• **Dataset extract**:
---*---
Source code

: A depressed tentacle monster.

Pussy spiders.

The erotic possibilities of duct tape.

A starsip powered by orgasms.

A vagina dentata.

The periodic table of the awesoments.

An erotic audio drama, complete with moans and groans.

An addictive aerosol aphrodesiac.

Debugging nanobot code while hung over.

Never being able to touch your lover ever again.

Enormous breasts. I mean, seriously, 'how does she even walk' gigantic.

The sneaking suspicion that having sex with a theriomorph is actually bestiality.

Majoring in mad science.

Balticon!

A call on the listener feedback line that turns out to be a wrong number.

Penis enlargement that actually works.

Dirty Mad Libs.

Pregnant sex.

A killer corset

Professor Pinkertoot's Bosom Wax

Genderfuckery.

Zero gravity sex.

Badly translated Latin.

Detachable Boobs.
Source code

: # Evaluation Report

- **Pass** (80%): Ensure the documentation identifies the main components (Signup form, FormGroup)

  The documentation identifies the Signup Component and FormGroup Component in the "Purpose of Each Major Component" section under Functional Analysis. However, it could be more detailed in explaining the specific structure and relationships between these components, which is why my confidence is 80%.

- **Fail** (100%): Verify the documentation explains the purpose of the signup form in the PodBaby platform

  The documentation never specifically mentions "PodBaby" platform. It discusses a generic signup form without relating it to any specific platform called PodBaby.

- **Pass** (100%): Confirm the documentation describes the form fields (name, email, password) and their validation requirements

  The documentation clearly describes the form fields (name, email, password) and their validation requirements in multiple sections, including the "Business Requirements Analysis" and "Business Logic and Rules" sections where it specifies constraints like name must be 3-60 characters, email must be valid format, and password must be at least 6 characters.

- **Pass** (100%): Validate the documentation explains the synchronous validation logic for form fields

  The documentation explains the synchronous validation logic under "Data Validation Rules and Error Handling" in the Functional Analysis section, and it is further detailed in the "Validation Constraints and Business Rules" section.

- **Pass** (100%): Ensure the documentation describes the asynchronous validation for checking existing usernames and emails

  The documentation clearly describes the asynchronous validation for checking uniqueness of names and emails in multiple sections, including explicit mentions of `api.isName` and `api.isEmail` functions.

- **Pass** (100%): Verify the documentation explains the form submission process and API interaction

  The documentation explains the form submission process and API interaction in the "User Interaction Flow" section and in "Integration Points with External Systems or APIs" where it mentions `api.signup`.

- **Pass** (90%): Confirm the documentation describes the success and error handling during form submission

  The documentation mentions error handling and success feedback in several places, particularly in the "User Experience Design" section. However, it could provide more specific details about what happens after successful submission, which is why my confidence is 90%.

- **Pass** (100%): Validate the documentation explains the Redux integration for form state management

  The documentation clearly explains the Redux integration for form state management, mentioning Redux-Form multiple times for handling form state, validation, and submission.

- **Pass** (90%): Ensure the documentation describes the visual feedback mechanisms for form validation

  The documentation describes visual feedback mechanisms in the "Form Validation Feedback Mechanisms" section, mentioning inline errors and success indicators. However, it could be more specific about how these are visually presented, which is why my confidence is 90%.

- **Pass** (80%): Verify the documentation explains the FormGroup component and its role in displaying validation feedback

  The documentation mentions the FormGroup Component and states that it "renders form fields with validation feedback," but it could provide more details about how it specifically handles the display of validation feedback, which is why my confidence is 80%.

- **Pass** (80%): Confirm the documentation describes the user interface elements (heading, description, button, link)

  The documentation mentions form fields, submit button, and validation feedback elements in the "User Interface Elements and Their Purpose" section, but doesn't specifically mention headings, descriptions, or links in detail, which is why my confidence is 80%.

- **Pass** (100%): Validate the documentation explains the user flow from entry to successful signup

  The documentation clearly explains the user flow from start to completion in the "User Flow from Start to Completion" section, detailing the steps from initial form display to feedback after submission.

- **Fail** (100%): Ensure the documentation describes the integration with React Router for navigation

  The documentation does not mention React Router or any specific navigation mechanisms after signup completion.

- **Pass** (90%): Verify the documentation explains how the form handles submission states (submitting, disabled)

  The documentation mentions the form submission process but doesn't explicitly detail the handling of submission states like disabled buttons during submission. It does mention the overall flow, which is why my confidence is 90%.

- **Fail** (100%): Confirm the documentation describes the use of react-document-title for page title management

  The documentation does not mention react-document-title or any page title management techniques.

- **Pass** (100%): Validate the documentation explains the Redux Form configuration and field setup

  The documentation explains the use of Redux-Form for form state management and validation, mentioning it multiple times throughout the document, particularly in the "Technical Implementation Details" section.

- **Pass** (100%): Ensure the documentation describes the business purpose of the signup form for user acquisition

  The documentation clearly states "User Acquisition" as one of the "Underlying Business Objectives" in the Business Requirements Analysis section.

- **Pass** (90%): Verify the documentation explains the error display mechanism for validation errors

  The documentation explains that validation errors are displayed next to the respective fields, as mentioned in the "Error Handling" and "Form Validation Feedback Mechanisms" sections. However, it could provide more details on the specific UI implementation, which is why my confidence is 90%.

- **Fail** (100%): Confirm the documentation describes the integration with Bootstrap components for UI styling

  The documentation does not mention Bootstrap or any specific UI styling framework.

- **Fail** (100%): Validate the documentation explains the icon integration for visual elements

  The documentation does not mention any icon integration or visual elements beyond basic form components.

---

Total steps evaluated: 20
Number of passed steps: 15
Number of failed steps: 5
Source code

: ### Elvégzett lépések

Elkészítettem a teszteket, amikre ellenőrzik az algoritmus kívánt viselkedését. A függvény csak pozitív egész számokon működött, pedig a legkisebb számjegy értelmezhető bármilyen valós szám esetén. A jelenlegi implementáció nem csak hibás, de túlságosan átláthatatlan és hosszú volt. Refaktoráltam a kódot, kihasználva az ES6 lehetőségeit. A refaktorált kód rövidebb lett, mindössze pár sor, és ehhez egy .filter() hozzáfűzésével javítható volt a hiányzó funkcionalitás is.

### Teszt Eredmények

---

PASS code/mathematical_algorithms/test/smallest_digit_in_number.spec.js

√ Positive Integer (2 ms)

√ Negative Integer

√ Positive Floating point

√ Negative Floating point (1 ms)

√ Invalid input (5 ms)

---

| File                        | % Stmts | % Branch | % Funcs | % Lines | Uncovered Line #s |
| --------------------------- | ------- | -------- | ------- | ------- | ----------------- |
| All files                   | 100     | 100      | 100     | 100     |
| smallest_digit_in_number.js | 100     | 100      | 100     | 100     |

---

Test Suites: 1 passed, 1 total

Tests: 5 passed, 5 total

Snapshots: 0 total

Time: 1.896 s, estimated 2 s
---*---
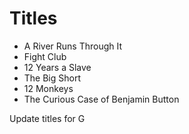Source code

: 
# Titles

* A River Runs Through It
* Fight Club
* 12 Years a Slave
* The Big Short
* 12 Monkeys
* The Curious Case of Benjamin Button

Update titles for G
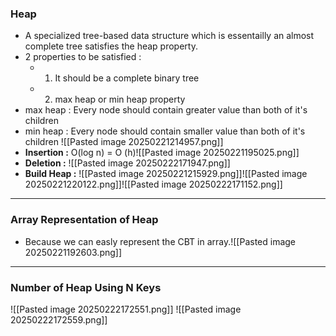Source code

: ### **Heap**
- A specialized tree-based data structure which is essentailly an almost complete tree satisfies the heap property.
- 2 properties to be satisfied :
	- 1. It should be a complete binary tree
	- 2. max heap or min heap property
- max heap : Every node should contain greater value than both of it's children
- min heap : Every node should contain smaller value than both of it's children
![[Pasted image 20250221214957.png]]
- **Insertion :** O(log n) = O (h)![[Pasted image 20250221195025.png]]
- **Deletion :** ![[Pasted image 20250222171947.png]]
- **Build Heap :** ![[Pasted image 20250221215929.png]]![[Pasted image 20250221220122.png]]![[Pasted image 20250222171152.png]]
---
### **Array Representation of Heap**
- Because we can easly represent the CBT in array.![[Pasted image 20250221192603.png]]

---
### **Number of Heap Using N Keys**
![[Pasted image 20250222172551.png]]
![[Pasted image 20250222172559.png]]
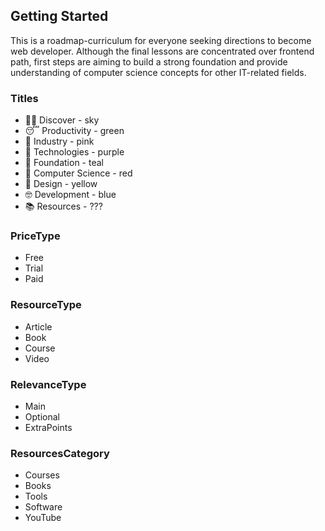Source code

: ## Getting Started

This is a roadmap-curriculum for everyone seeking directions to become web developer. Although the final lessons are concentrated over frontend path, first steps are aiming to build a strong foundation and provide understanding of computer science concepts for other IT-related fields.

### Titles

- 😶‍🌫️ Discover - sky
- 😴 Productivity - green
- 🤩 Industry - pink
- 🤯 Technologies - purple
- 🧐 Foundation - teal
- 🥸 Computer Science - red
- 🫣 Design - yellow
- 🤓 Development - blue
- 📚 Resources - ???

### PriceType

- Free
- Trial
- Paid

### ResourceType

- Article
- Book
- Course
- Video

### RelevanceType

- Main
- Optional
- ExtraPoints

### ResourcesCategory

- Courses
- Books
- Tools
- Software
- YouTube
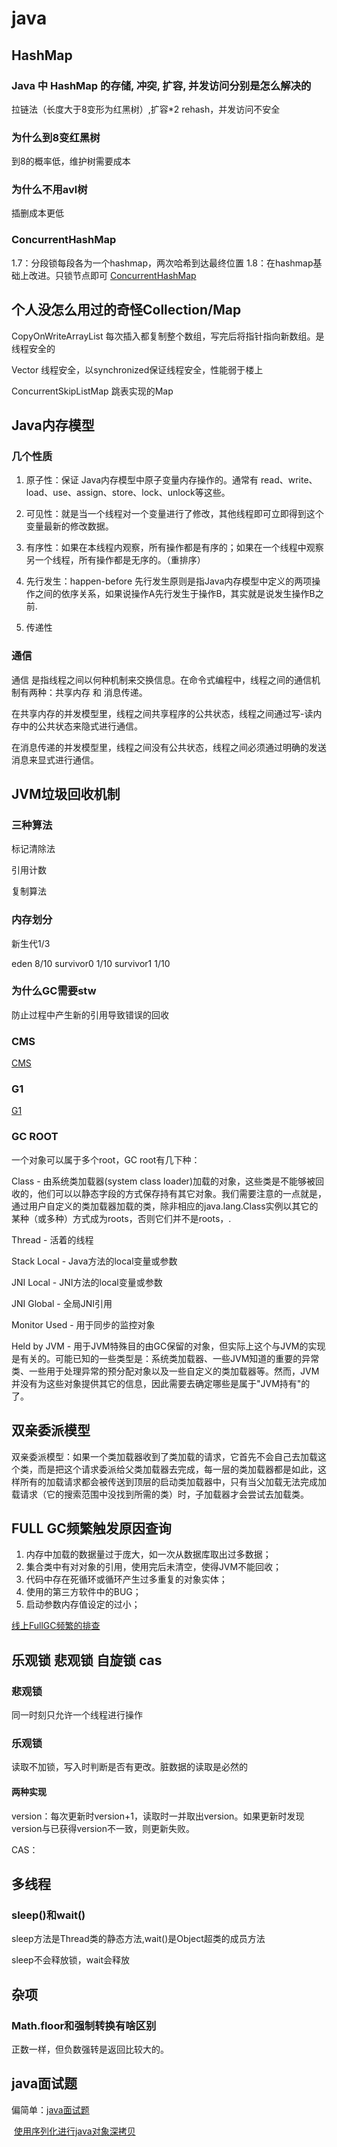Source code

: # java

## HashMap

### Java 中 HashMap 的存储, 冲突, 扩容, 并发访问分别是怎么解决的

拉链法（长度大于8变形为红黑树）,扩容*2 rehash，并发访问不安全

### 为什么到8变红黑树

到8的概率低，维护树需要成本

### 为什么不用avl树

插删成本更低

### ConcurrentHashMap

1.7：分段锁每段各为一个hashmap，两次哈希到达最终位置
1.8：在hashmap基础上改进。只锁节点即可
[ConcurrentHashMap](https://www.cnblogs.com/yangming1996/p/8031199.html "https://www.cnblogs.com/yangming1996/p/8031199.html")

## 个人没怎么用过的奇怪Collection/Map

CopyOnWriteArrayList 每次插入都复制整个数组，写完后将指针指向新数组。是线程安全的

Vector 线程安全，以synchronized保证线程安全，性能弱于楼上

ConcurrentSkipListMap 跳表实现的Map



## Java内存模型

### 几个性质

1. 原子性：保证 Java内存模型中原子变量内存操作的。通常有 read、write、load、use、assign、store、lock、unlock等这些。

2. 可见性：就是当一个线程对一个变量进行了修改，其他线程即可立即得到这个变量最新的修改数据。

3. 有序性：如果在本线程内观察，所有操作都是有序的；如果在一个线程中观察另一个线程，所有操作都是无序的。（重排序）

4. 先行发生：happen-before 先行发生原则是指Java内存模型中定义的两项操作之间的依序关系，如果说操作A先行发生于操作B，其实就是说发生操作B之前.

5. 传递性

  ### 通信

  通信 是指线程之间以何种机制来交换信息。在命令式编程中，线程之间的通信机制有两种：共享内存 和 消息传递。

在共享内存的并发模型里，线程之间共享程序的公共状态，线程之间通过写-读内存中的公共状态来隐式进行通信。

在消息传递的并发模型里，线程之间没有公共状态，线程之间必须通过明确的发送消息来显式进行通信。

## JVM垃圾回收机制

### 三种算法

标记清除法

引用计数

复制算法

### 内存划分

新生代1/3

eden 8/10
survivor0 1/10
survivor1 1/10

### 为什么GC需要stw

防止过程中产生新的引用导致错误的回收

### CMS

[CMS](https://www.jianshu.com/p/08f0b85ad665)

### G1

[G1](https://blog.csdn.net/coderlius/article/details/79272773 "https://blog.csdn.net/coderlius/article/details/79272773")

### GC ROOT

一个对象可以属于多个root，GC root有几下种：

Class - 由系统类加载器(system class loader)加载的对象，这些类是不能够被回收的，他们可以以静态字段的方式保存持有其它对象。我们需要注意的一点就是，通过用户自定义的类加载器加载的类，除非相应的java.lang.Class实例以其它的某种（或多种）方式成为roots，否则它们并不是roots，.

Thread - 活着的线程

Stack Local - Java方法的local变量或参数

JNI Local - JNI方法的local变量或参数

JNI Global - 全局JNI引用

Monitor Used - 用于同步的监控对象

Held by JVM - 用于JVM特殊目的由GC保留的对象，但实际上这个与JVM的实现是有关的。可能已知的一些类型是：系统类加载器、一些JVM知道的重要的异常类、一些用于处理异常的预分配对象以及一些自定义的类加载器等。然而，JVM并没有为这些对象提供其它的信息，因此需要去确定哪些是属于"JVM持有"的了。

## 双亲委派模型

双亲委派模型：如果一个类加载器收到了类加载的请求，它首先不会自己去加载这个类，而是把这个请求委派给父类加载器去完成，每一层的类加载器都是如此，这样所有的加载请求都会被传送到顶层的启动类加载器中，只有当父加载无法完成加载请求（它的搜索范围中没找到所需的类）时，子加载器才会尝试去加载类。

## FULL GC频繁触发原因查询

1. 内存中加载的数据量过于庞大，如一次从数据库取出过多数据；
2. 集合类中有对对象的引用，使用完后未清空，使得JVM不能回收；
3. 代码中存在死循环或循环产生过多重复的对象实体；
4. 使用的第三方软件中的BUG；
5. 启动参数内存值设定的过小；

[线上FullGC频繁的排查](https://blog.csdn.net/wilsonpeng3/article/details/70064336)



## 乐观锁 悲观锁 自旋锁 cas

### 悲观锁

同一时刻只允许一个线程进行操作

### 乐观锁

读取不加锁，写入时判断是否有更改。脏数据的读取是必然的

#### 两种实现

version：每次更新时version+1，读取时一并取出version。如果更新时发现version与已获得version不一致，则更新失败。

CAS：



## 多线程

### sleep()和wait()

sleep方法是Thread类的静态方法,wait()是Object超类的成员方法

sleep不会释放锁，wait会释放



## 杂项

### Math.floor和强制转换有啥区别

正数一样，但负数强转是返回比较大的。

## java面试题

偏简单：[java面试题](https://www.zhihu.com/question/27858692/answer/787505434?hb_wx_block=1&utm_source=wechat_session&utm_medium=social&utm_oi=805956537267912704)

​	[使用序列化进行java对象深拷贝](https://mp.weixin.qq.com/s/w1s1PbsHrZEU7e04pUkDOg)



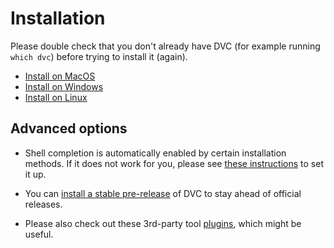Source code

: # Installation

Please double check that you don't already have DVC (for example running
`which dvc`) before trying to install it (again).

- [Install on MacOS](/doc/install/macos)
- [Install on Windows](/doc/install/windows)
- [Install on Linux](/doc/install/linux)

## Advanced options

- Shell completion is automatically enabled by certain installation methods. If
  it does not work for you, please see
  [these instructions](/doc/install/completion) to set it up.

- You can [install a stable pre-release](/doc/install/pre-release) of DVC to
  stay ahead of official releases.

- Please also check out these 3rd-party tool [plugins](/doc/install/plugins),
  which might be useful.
---*---
• **Task directions**: Reproduce every line above containing "Analysis".

• **Result for this exercise**:
  The documentation identifies the Signup Component and FormGroup Component in the "Purpose of Each Major Component" section under Functional Analysis. However, it could be more detailed in explaining the specific structure and relationships between these components, which is why my confidence is 80%.
  The documentation clearly describes the form fields (name, email, password) and their validation requirements in multiple sections, including the "Business Requirements Analysis" and "Business Logic and Rules" sections where it specifies constraints like name must be 3-60 characters, email must be valid format, and password must be at least 6 characters.
  The documentation explains the synchronous validation logic under "Data Validation Rules and Error Handling" in the Functional Analysis section, and it is further detailed in the "Validation Constraints and Business Rules" section.
  The documentation clearly states "User Acquisition" as one of the "Underlying Business Objectives" in the Business Requirements Analysis section.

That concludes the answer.